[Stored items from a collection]
########

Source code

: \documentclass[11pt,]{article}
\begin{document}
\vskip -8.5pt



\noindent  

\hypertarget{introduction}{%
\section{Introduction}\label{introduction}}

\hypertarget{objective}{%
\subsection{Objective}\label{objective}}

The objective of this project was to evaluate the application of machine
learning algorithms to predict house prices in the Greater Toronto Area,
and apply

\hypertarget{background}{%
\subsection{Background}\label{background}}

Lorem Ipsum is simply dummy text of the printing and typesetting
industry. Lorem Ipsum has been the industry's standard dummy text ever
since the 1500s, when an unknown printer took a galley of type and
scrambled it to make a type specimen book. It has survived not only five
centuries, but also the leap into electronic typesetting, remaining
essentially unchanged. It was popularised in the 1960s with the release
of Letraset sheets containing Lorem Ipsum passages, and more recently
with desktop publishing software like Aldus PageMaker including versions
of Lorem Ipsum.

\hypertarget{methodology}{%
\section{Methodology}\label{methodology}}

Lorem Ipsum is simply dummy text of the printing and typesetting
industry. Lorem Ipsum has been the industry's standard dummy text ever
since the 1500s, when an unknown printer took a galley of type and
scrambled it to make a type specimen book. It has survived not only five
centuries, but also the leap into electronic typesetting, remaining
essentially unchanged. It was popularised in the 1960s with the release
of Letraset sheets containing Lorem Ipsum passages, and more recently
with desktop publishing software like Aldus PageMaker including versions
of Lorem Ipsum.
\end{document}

########

[WHAT IS BEING ASKED] All lines in the records above that contain "background" are to be reported.

[SOLUTION]
\hypertarget{background}{%
\subsection{Background}\label{background}}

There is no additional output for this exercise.